Cardinal Blase J. Cupich

Professional and pastoral development of priests

Wednesday, May 1, 2024

The project of renewing parish life in the archdiocese has many facets. Among them is the ongoing formation and development of our priests. With the help of grants from major foundations and local donors, we have invested in a number of new initiatives aimed at encouraging and assisting our priests to develop their leadership skills, both professionally and pastorally.

The starting point for our priests is to participate in a review process through a number of surveys that involve co-workers and parishioners, as well as the priest’s own self-assessment. The focus is on gauging how the priest’s leadership is perceived by parishioners and those with whom he serves. The program, while not being an evaluation, is an opportunity for him to gain insight about his leadership style so that he can better serve and collaborate.

Specifically, the survey addresses leadership skills, such as communication, managing conflict/negotiation, bringing the best out of people, openness to learning, selecting and developing people, inspiring commitment, planning and goal setting and flexibility. It also invites comments on the priest’s ministerial competencies, such as preaching, liturgical style, pastoral care of various groups, such as women, children and the marginalized, pastoral presence and ability to teach the faith.

The data collected allows the priest to put together a growth plan and work with our staff to identify the resources needed to pursue that plan. Whenever the priest requests and is eligible for a sabbatical, the growth plan is the point of reference for designing how he will use his time away from the parish for development.

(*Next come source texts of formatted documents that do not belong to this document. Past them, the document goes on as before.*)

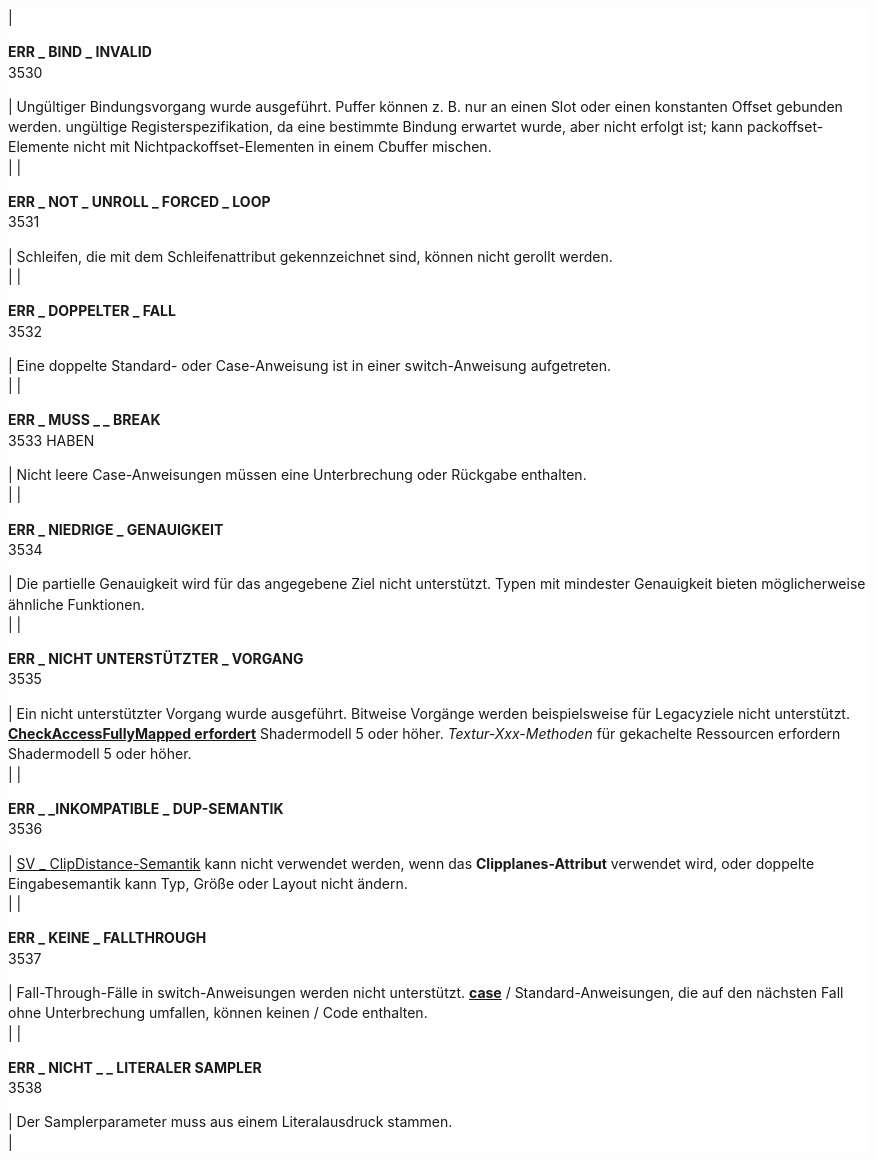 | <span id="ERR_BIND_INVALID"></span><span id="err_bind_invalid"></span><dl> <dt>**ERR \_ BIND \_ INVALID**</dt> <dt>3530</dt> </dl>                                                                          | Ungültiger Bindungsvorgang wurde ausgeführt. Puffer können z. B. nur an einen Slot oder einen konstanten Offset gebunden werden. ungültige Registerspezifikation, da eine bestimmte Bindung erwartet wurde, aber nicht erfolgt ist; kann packoffset-Elemente nicht mit Nichtpackoffset-Elementen in einem Cbuffer mischen.<br/>                                                                                              |
| <span id="ERR_NEED_UNROLL_FORCED_LOOP"></span><span id="err_need_unroll_forced_loop"></span><dl> <dt>**ERR \_ NOT \_ UNROLL \_ FORCED \_ LOOP**</dt> <dt>3531</dt> </dl>                                       | Schleifen, die mit dem Schleifenattribut gekennzeichnet sind, können nicht gerollt werden.<br/>                                                                                                                                                                                                                                                                                                                    |
| <span id="ERR_DUPLICATE_CASE"></span><span id="err_duplicate_case"></span><dl> <dt>**ERR \_ DOPPELTER \_ FALL**</dt> <dt>3532</dt> </dl>                                                                    | Eine doppelte Standard- oder Case-Anweisung ist in einer switch-Anweisung aufgetreten.<br/>                                                                                                                                                                                                                                                                                                               |
| <span id="ERR_MUST_HAVE_BREAK"></span><span id="err_must_have_break"></span><dl> <dt>**ERR \_ MUSS \_ \_ BREAK**</dt> <dt>3533 HABEN</dt> </dl>                                                                | Nicht leere Case-Anweisungen müssen eine Unterbrechung oder Rückgabe enthalten.<br/>                                                                                                                                                                                                                                                                                                                              |
| <span id="ERR_LOW_PRECISION"></span><span id="err_low_precision"></span><dl> <dt>**ERR \_ NIEDRIGE \_ GENAUIGKEIT**</dt> <dt>3534</dt> </dl>                                                                       | Die partielle Genauigkeit wird für das angegebene Ziel nicht unterstützt. Typen mit mindester Genauigkeit bieten möglicherweise ähnliche Funktionen.<br/>                                                                                                                                                                                                                                                                  |
| <span id="ERR_UNSUPPORTED_OPERATION"></span><span id="err_unsupported_operation"></span><dl> <dt>**ERR \_ NICHT UNTERSTÜTZTER \_ VORGANG**</dt> <dt>3535</dt> </dl>                                               | Ein nicht unterstützter Vorgang wurde ausgeführt. Bitweise Vorgänge werden beispielsweise für Legacyziele nicht unterstützt. [**CheckAccessFullyMapped erfordert**](checkaccessfullymapped.md) Shadermodell 5 oder höher. *Textur-Xxx-Methoden* für gekachelte Ressourcen erfordern Shadermodell 5 oder höher.<br/>                                                                                                  |
| <span id="ERR_INCOMPATIBLE_DUP_SEMANTICS"></span><span id="err_incompatible_dup_semantics"></span><dl> <dt>**ERR \_ \_INKOMPATIBLE \_ DUP-SEMANTIK**</dt> <dt>3536</dt> </dl>                               | [SV \_ ClipDistance-Semantik](dx-graphics-hlsl-semantics.md) kann nicht verwendet werden, wenn das **Clipplanes-Attribut** verwendet wird, oder doppelte Eingabesemantik kann Typ, Größe oder Layout nicht ändern.<br/>                                                                                                                                                                        |
| <span id="ERR_NO_FALLTHROUGH"></span><span id="err_no_fallthrough"></span><dl> <dt>**ERR \_ KEINE \_ FALLTHROUGH**</dt> <dt>3537</dt> </dl>                                                                    | Fall-Through-Fälle in switch-Anweisungen werden nicht unterstützt. [**case**](case--sm4---asm-.md) / [](default--sm4---asm-.md) Standard-Anweisungen, die auf den nächsten Fall ohne Unterbrechung umfallen, können keinen /  Code enthalten. [](break--sm4---asm-.md)<br/>                                                                                                           |
| <span id="ERR_NON_LITERAL_SAMPLER"></span><span id="err_non_literal_sampler"></span><dl> <dt>**ERR \_ NICHT \_ \_ LITERALER SAMPLER**</dt> <dt>3538</dt> </dl>                                                    | Der Samplerparameter muss aus einem Literalausdruck stammen.<br/>                                                                                                                                                                                                                                                                                                                              |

The program also provides a coach to assist a priest in an area that he finds particularly challenging, such as dealing with conflict and time management. There is also a resource for improving preaching, made available through a special grant the archdiocese has received.

Additionally, the archdiocese provides mentors to first-time pastors, including in-service sessions to prepare them to take up the challenges of leadership, not only in terms of managing the parish but also in providing pastoral care.

Recently, I visited with some of the more recently ordained priests to discuss these efforts and I encouraged them to take the long view of their ministry. It would be easy to conclude that their formation ends after four to eight years in the seminary program, but that would be a mistake. Each priest must look for ways to develop and grow. Failure to do so most often results in becoming bored with life and ministry, and losing the excitement that originally prompted the vocation to serve as a priest.

I urged them to embrace lifelong learning and see this program as a gift. Rather than viewing it as a critical evaluation of their performance, I asked them to see this as an expression of the church’s desire to invest in their future in a way that will bring satisfaction for years to come. These resources are designed to assist each of them as they discern the movement of the Holy Spirit in their lives. They also have the promise of deepening their relationship with Jesus Christ on a daily basis through prayer and study, as well as through significant spiritual encounters with the people of God, who help form them as priests.

From the earliest days of the church, the disciples of Jesus have understood the need to develop and grow in ministry. In his last pastoral letter, St. Paul writes these words to his young co-worker, Timothy, which continue to inspire us in our day: “I remind you to stir into flame the gift of God that you have through the imposition of my hands. For God did not give us a spirit of cowardice but rather of power, love, and self-control.”